◆ DATA LISTING
---
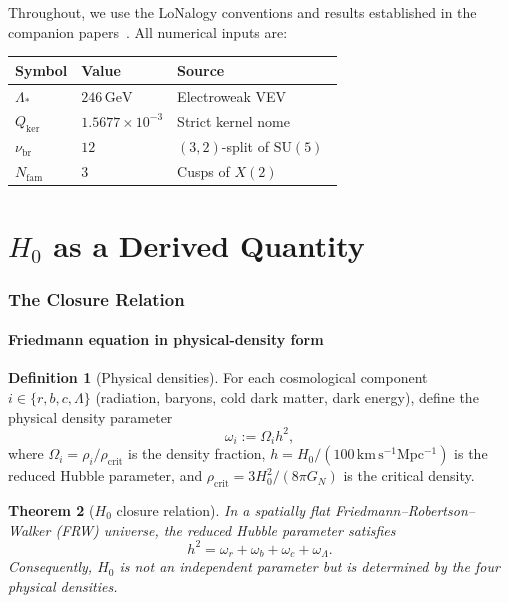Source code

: \documentclass[12pt]{article}
\theoremstyle{plain}
\newtheorem{theorem}{Theorem}[section]
\theoremstyle{definition}
\newtheorem{definition}[theorem]{Definition}
\numberwithin{equation}{section}
\newcommand{\br}{\mathrm{br}}
\newcommand{\kker}{\mathrm{ker}}
\newcommand{\crit}{\mathrm{crit}}
\begin{document}
Throughout, we use the LoNalogy conventions and results established in the
companion papers~\cite{YMmassGap,ParticleCosmo,LoNalogyv87}.  All numerical
inputs are:
\begin{center}
\begin{tabular}{lll}
\toprule
Symbol & Value & Source\\
\midrule
$\Lambda_*$ & $246\,\mathrm{GeV}$ & Electroweak VEV\\
$Q_{\kker}$ & $1.5677\times10^{-3}$ & Strict kernel nome~\cite{YMmassGap}\\
$\nu_{\br}$ & $12$ & $(3,2)$-split of $\mathrm{SU}(5)$~\cite{YMmassGap}\\
$N_{\mathrm{fam}}$ & $3$ & Cusps of $X(2)$~\cite{YMmassGap}\\
\bottomrule
\end{tabular}
\end{center}


\part{$H_0$ as a Derived Quantity}

\section{The Closure Relation}\label{sec:closure}

\subsection{Friedmann equation in physical-density form}

\begin{definition}[Physical densities]
For each cosmological component $i\in\{r,b,c,\Lambda\}$ (radiation, baryons,
cold dark matter, dark energy), define the physical density parameter
\begin{equation}
\omega_i := \Omega_i h^2,
\end{equation}
where $\Omega_i=\rho_i/\rho_{\crit}$ is the density fraction,
$h=H_0/(100\,\mathrm{km\,s^{-1}Mpc^{-1}})$ is the reduced Hubble
parameter, and $\rho_{\crit}=3H_0^2/(8\pi G_N)$ is the critical density.
\end{definition}

\begin{theorem}[$H_0$ closure relation]\label{thm:closure}
In a spatially flat Friedmann--Robertson--Walker (FRW) universe, the reduced
Hubble parameter satisfies
\begin{equation}\label{eq:closure}
\boxed{h^2 = \omega_r + \omega_b + \omega_c + \omega_\Lambda.}
\end{equation}
Consequently, $H_0$ is not an independent parameter but is determined by the
four physical densities.
\end{theorem}
\end{document}
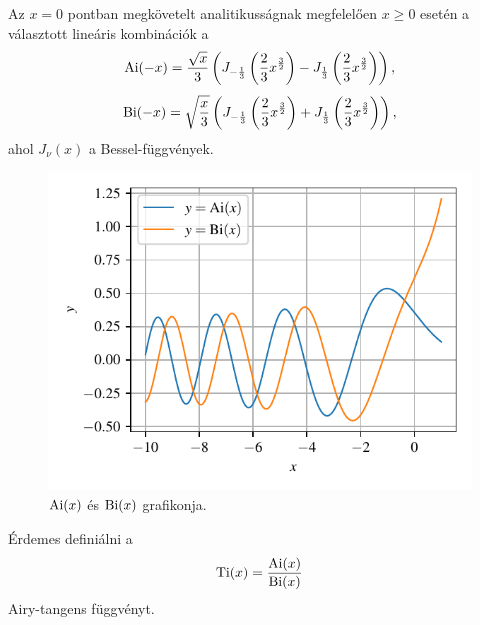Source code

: Az $x=0$ pontban megkövetelt analitikusságnak megfelelően $x \geq 0$ esetén a választott lineáris kombinációk a
\begin{equation}
	\operatorname{Ai}(-x) = \frac{\sqrt{x}}{3}\left(J_{-\frac{1}{3}}\left(\frac{2}{3}x^{\frac{3}{2}}\right)-J_{\frac{1}{3}}\left(\frac{2}{3}x^{\frac{3}{2}}\right)\right),
	\label{airy:ai-}
\end{equation}
\begin{equation}
	\operatorname{Bi}(-x) = \sqrt{\frac{x}{3}}\left(J_{-\frac{1}{3}}\left(\frac{2}{3}x^{\frac{3}{2}}\right)+J_{\frac{1}{3}}\left(\frac{2}{3}x^{\frac{3}{2}}\right)\right),
	\label{airy:bi-}
\end{equation}
ahol $J_\nu(x)$ a Bessel-függvények.
\begin{figure}
	\centering
	\includegraphics[scale=1]{./figs/airy.pdf}
	\caption[Airy-függvények]{$\operatorname{Ai}(x)$ és $\operatorname{Bi}(x)$ grafikonja.}
\end{figure}
Érdemes definiálni a
\begin{equation}
	\operatorname{Ti}(x) = \frac{\operatorname{Ai}(x)}{\operatorname{Bi}(x)}
\end{equation}
Airy-tangens függvényt.

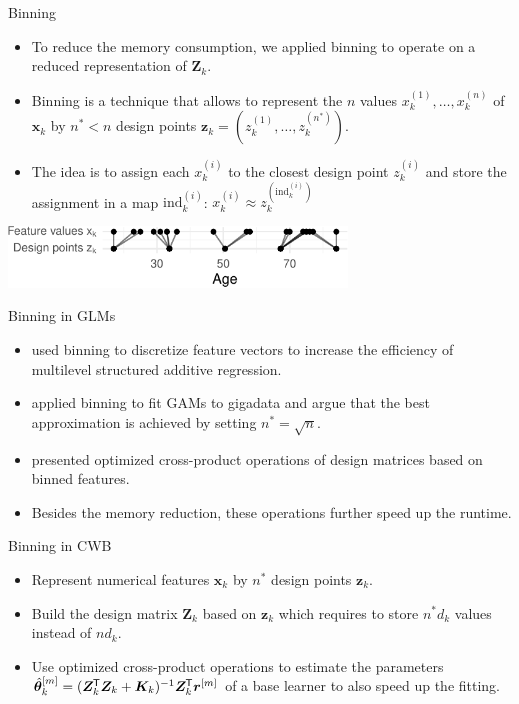 \documentclass[ignorenonframetext,]{beamer}
\providecommand{\tightlist}{%
  \setlength{\itemsep}{0pt}\setlength{\parskip}{0pt}}
\newcommand*{\tran}{{\mkern-1.5mu\mathsf{T}}}
\newcommand{\tbh}{\hat{\bm{\theta}}}
\newcommand{\xv}{\bm{x}}
\newcommand{\prv}{\bm{r}}
\newcommand{\rmm}{\prv^{[m]}}
\begin{document}
\begin{frame}{Binning}
\protect\hypertarget{binning}{}
\begin{itemize}
\tightlist
\item
  To reduce the memory consumption, we applied binning to operate on a
  reduced representation of \(\bm{Z}_k\).
\item
  Binning is a technique that allows to represent the \(n\) values
  \(x_k^{(1)}, \dots, x_k^{(n)}\) of \(\xv_k\) by \(n^\ast < n\) design
  points \(\bm{z}_k = (z_k^{(1)}, \dots, z_k^{(n^\ast)})\).
\item
  The idea is to assign each \(x_k^{(i)}\) to the closest design point
  \(z_k^{(i)}\) and store the assignment in a map
  \(\text{ind}_k^{(i)}\):
  \(x_k^{(i)} \approx z_k^{(\text{ind}_k^{(i)})}\)
\end{itemize}

\begin{center}\includegraphics[width=9cm]{figures/unnamed-chunk-3-1} \end{center}
\end{frame}

\begin{frame}{Binning in GLMs}
\protect\hypertarget{binning-in-glms}{}
\begin{itemize}
\item
  \citet{lang2014multilevel} used binning to discretize feature vectors
  to increase the efficiency of multilevel structured additive
  regression.
\item
  \citet{wood2017gigadata} applied binning to fit GAMs to gigadata and
  argue that the best approximation is achieved by setting
  \(n^\ast = \sqrt{n}\).
\item
  \citet{li2020faster} presented optimized cross-product operations of
  design matrices based on binned features.
\item
  Besides the memory reduction, these operations further speed up the
  runtime.
\end{itemize}
\end{frame}

\begin{frame}{Binning in CWB}
\protect\hypertarget{binning-in-cwb}{}
\begin{itemize}
\tightlist
\item
  Represent numerical features \(\bm{x}_k\) by \(n^\ast\) design points
  \(\bm{z}_k\).
\item
  Build the design matrix \(\bm{Z}_k\) based on \(\bm{z}_k\) which
  requires to store \(n^\ast d_k\) values instead of \(nd_k\).
\item
  Use optimized cross-product operations to estimate the parameters
  \(\tbh_k^{[m]} = (\bm{Z}_k^\tran \bm{Z}_k + \bm{K}_k)^{-1}\bm{Z}_k^\tran \rmm\)
  of a base learner to also speed up the fitting.
\end{itemize}
\end{frame}
\end{document}
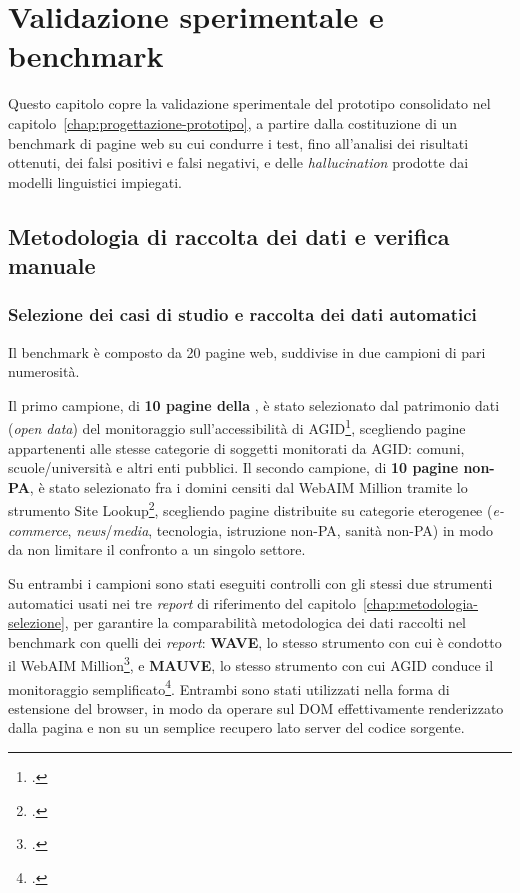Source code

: \chapter{Validazione sperimentale e benchmark}
\label{chap:validazione-benchmark}

Questo capitolo copre la validazione sperimentale del prototipo consolidato nel capitolo~\ref{chap:progettazione-prototipo}, a partire dalla costituzione di un benchmark di pagine web su cui condurre i test, fino all'analisi dei risultati ottenuti, dei falsi positivi e falsi negativi, e delle \emph{hallucination} prodotte dai modelli linguistici impiegati.

\section{Metodologia di raccolta dei dati e verifica manuale}
\label{sec:metodologia-validazione}

\subsection{Selezione dei casi di studio e raccolta dei dati automatici}
\label{sec:selezione-siti-strumenti}

Il benchmark è composto da 20 pagine web, suddivise in due campioni di pari numerosità.

Il primo campione, di \textbf{10 pagine della }, è stato selezionato dal patrimonio dati (\emph{open data}) del monitoraggio sull'accessibilità di AGID\footcite{agid:opendata-monitoraggio}, scegliendo pagine appartenenti alle stesse categorie di soggetti monitorati da AGID: comuni, scuole/università e altri enti pubblici. Il secondo campione, di \textbf{10 pagine non-PA}, è stato selezionato fra i domini censiti dal WebAIM Million tramite lo strumento Site Lookup\footcite{webaim:sitelookup}, scegliendo pagine distribuite su categorie eterogenee (\emph{e-commerce}, \emph{news}/\emph{media}, tecnologia, istruzione non-PA, sanità non-PA) in modo da non limitare il confronto a un singolo settore.

Su entrambi i campioni sono stati eseguiti controlli con gli stessi due strumenti automatici usati nei tre \emph{report} di riferimento del capitolo~\ref{chap:metodologia-selezione}, per garantire la comparabilità metodologica dei dati raccolti nel benchmark con quelli dei \emph{report}: \textbf{WAVE}, lo stesso strumento con cui è condotto il WebAIM Million\footcite{wave:extension}, e \textbf{MAUVE}, lo stesso strumento con cui AGID conduce il monitoraggio semplificato\footcite{mauve:extension}. Entrambi sono stati utilizzati nella forma di estensione del browser, in modo da operare sul DOM effettivamente renderizzato dalla pagina e non su un semplice recupero lato server del codice sorgente.

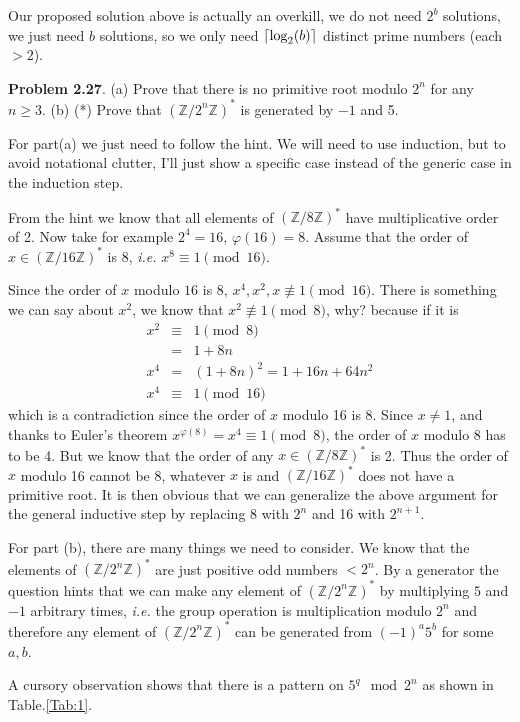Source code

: \documentclass[aps,preprint,preprintnumbers,nofootinbib,showpacs,prd]{revtex4-1}
\newcommand{\ie}{{\it i.e.} }
\newcommand{\nbea}{\begin{eqnarray*}}
\newcommand{\neea}{\end{eqnarray*}}
\DeclarePairedDelimiter{\ceil}{\lceil}{\rceil}
\begin{document}
Our proposed solution above is actually an overkill, we do not need $2^b$ solutions, we just need $b$ solutions, so we only need $\ceil{\log_2(b)}$ distinct prime numbers (each $>2$).
 
{\bf Problem 2.27}. (a) Prove that there is no primitive root modulo $2^n$ for any $n \ge 3$.
(b) (*) Prove that $(\mathbb{Z}/2^n\mathbb{Z})^*$ is generated by $-1$ and 5.

For part(a) we just need to follow the hint. We will need to use induction, but to avoid notational clutter, I'll just show a specific case instead of the generic case in the induction step.

From the hint we know that all elements of $(\mathbb{Z}/8\mathbb{Z})^*$ have multiplicative order of 2. Now take for example $2^4 = 16$, $\varphi(16) = 8$. Assume that the order of $x \in (\mathbb{Z}/16\mathbb{Z})^*$ is 8, \ie $x^8 \equiv 1 \pmod{16}$.

Since the order of $x$ modulo ${16}$  is 8, $x^4, x^2, x \not\equiv 1 \pmod{16}$. There is something we can say about $x^2$, we know that $x^2 \not\equiv 1 \pmod{8}$, why? because if it is
%
\nbea
x^2 & \equiv & 1 \pmod{8} \\
& = & 1 + 8n \\
x^4 & = & (1+8n)^2 = 1 + 16n + 64n^2 \\
x^4 & \equiv & 1 \pmod{16}
\neea
%
which is a contradiction since the order of $x$ modulo 16 is 8. Since $x \neq 1$, and thanks to Euler's theorem $x^{\varphi(8)} = x^4 \equiv 1 \pmod{8}$, the order of $x$ modulo 8 has to be 4. But we know that the order of any $x \in (\mathbb{Z}/8\mathbb{Z})^*$ is 2. Thus the order of $x$ modulo 16 cannot be 8, whatever $x$ is and $(\mathbb{Z}/16\mathbb{Z})^*$ does not have a primitive root. It is then obvious that we can generalize the above argument for the general inductive step by replacing 8 with $2^n$ and 16 with $2^{n+1}$.

For part (b), there are many things we need to consider. We know that the elements of $(\mathbb{Z}/2^n\mathbb{Z})^*$ are just positive odd numbers $< 2^n$. By a generator the question hints that we can make any element of $(\mathbb{Z}/2^n\mathbb{Z})^*$ by multiplying $5$ and $-1$ arbitrary times, \ie the group operation is multiplication modulo $2^n$ and therefore any element of $(\mathbb{Z}/2^n\mathbb{Z})^*$ can be generated from $(-1)^a 5^b$ for some $a,b$.

A cursory observation shows that there is a pattern on $5^q \mod 2^n$ as shown in Table.\ref{Tab:1}.
\end{document}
---
The required output is a copy of each line in the records where the string "hypertarget" occurs.

\protect\hypertarget{binning}{}
\protect\hypertarget{binning-in-glms}{}
\protect\hypertarget{binning-in-cwb}{}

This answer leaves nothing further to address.